--- DATASET EXTRACT ---

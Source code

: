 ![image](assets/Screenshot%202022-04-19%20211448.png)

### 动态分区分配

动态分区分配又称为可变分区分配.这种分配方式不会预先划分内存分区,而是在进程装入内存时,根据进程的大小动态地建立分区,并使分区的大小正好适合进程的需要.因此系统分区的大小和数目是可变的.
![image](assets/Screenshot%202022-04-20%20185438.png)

---

> TASK DETAILS
Extract the complete data, matching each line exactly.

> SOLUTION TO THIS PROBLEM
Source code

: ![image](assets/Screenshot%202022-04-19%20211448.png)

### 动态分区分配

动态分区分配又称为可变分区分配.这种分配方式不会预先划分内存分区,而是在进程装入内存时,根据进程的大小动态地建立分区,并使分区的大小正好适合进程的需要.因此系统分区的大小和数目是可变的.
![image](assets/Screenshot%202022-04-20%20185438.png)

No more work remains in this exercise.